Computer Vision API: What does it see?

August 29, 2016

Topics: Accessibility, WordPress.

Tweet this post

Microsoft has a service called the Computer Vision API. It’s a simple system: feed it an image, and it analyzes the image and returns text feedback. This is not a simple analysis task, but the actual process for a user is amazingly streamlined.

Naturally, very little time passed before this service was called up to provide automatic alternative text. And, honestly, this seems like an awesome way to do this! Who needs to take the time and effort to manually type in a description of your images if a machine can do it for you?

Holy crap! Does this really work?

Can a machine really do this for you? Is the content produced by a machine actually a text equivalent for the image?

To give away the punchline – no, it really can’t. I’m not talking about Microsoft’s computer vision API and whether it’s doing the job it claims – I don’t believe that’s actually relevant. I’m arguing that no matter how effectively automation can describe an image, there is always information missing.

Oh, darn. It doesn’t work.

Wait one second! I didn’t say that. It does work. It can work. But it can’t work for all images and all usages.

Ask yourself if the data produced from the literal content of an image suffices as an alternative to the text. Sometimes, it does. For a picture of a white teapot, with no other content, there’s a good chance that the automatic data is sufficient. If you have processing with enough data, you might even be able to identify the model and brand. If your image is stock photography where the only relevant information is “a man in a blue business suit”, then this also might be enough.

(Just for clarity: you will need to double check the descriptions. They aren’t going to be 100% accurate.)

What about significant images?

Significant images may be art, memory, or information, but the image is important on its own, without any surrounding content.

Let’s consider an example where automatic processing falls short. Imagine a photo of your grandmother at a picnic. We can start with a basic idea of what an automated description might produce. As a first pass, I’m imagining something like “Old woman in a park.”

We’ll take our example further, and assume that the machine recognizes this is a picnic. Let’s also assume that they’re able to farm personal data and identify the specific person in the image. Let’s assume that they look at the image metadata and know when and where the photo was taken. Now the automatic alternate text could be “Jane Doe, my grandmother, at a picnic in Grand Forks, North Dakota on May 15th, 2016”.

Is that good alternate text? Probably, yes. But I have two concerns: first, you’ve given up your privacy to allow software to know that much about you. Second, this alternate text is not aware of what this picture means.

Perhaps, the alt attribute you want for this image is “The last time I saw my grandmother, at our annual family reunion at the family farm.” That emotional context may not be in any way present in the photo itself.

I’m not saying that it’s impossible for automatic processing to come up with valid, effective alternative text. There are some definite use cases where this is valid. I am saying, however, that automated image descriptions are fundamentally limited to the objects in view. When you’re describing an image, sometimes the most important part of the image is what’s missing.

All right. I’m confused. Tell me what to do.

Sorry, but I can’t do that. What I can tell you is that you will always need to verify automated alternative text. It won’t always be right no matter how basic your images are. Is inaccurate alternative text better than no alternative text? No, I’m afraid it isn’t. There aren’t any benefits to a description of an image that’s just wrong.

That’s the story of accessibility. Automation can do a lot of grunt work for you – but in the end, you’re going to need to check your work.

Have something to contribute?




« Read my Comment Policy

2 Comments to “Computer Vision API: What does it see?”

  1. Thanks for chiming in, Christopher! I agree that there’s a lot of potential in this, especially for back-filling large volumes of images with no alt attributes – providing *something* is generally going to be better than nothing, as long as the site isn’t littered with a lot of noisy non-content images!

  2. Great comments on the promise and peril of automating alt text. Your example of the image being limited to objects in view is a good example of the limitations that the technology will always face.

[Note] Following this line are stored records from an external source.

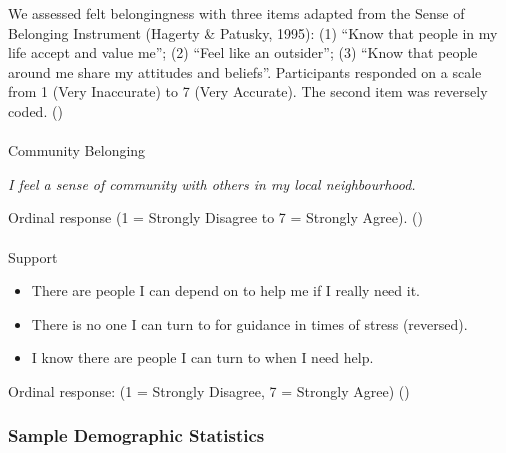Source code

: \documentclass[
  single column]{article}
\makeatletter
\let\oldparagraph\paragraph
\renewcommand{\paragraph}{
    \@ifstar
      \xxxParagraphStar
      \xxxParagraphNoStar
  }
\newcommand{\xxxParagraphStar}[1]{\oldparagraph*{#1}\mbox{}}
\newcommand{\xxxParagraphNoStar}[1]{\oldparagraph{#1}\mbox{}}
\providecommand{\tightlist}{%
  \setlength{\itemsep}{0pt}\setlength{\parskip}{0pt}}\usepackage{longtable,booktabs,array}
\makeatother
\begin{document}
We assessed felt belongingness with three items adapted from the Sense
of Belonging Instrument (Hagerty \& Patusky, 1995): (1) ``Know that
people in my life accept and value me''; (2) ``Feel like an outsider'';
(3) ``Know that people around me share my attitudes and beliefs''.
Participants responded on a scale from 1 (Very Inaccurate) to 7 (Very
Accurate). The second item was reversely coded.
()

\paragraph{Community Belonging}\label{community-belonging}

\emph{I feel a sense of community with others in my local
neighbourhood.}

Ordinal response (1 = Strongly Disagree to 7 = Strongly Agree).
()

\paragraph{Support}\label{support}

\begin{itemize}
\tightlist
\item
  There are people I can depend on to help me if I really need it.
\item
  There is no one I can turn to for guidance in times of stress
  (reversed).
\item
  I know there are people I can turn to when I need help.
\end{itemize}

Ordinal response: (1 = Strongly Disagree, 7 = Strongly Agree)
()

\subsubsection{Sample Demographic
Statistics}\label{sample-demographic-statistics}

\begingroup\fontsize{6}{8}\selectfont
\begingroup\fontsize{6}{8}\selectfont
\end{document}
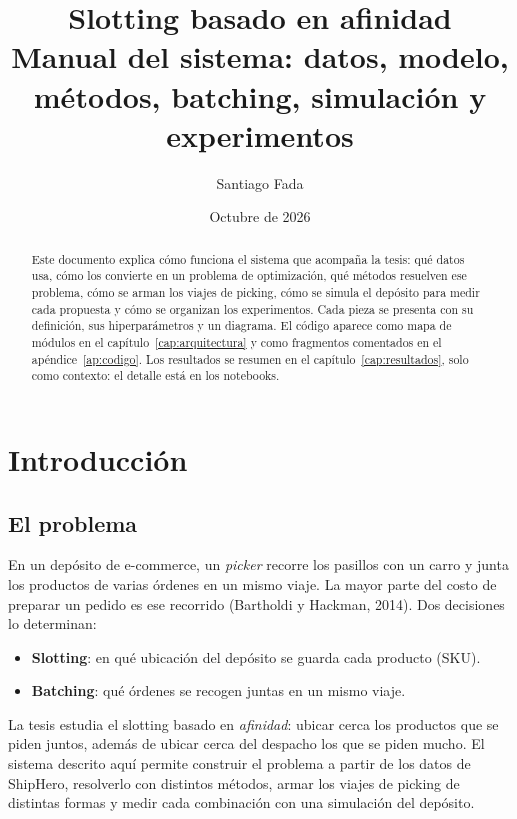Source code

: \documentclass[11pt,a4paper,oneside]{report}
\title{\textbf{Slotting basado en afinidad}\\[4pt]
  \large Manual del sistema: datos, modelo, métodos, batching, simulación y experimentos}
\author{Santiago Fada}
\date{Octubre de 2026}
\begin{document}
\maketitle

\begin{abstract}
Este documento explica cómo funciona el sistema que acompaña la tesis: qué datos usa, cómo
los convierte en un problema de optimización, qué métodos resuelven ese problema, cómo se
arman los viajes de picking, cómo se simula el depósito para medir cada propuesta y cómo se
organizan los experimentos. Cada pieza se presenta con su definición, sus hiperparámetros y
un diagrama. El código aparece como mapa de módulos en el capítulo~\ref{cap:arquitectura} y
como fragmentos comentados en el apéndice~\ref{ap:codigo}. Los resultados se resumen en el
capítulo~\ref{cap:resultados}, solo como contexto: el detalle está en los notebooks.
\end{abstract}

\tableofcontents

\chapter{Introducción}
\label{cap:introduccion}

\section{El problema}

En un depósito de e-commerce, un \emph{picker} recorre los pasillos con un carro y junta los
productos de varias órdenes en un mismo viaje. La mayor parte del costo de preparar un pedido
es ese recorrido (Bartholdi y Hackman, 2014). Dos decisiones lo determinan:

\begin{itemize}
  \item \textbf{Slotting}: en qué ubicación del depósito se guarda cada producto (SKU).
  \item \textbf{Batching}: qué órdenes se recogen juntas en un mismo viaje.
\end{itemize}

La tesis estudia el slotting basado en \emph{afinidad}: ubicar cerca los productos que se
piden juntos, además de ubicar cerca del despacho los que se piden mucho. El sistema
descrito aquí permite construir el problema a partir de los datos de ShipHero, resolverlo con
distintos métodos, armar los viajes de picking de distintas formas y medir cada combinación
con una simulación del depósito.
\end{document}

Over time I think the automated technology will get better and possibly even learn to use the content, but scenarios where the technology could derive the intent or emotion of the author through some kind of neural interface is probably still down the road.

    That said, I could see a day in the not too distant future when this type of technology is able to provide a better description than what many humans would provide. I think your argument still stands in that scenario in that a review of any automated alt text by someone trained in writing effective alt text will be needed for a long time, but I’m less confident that will always be the case.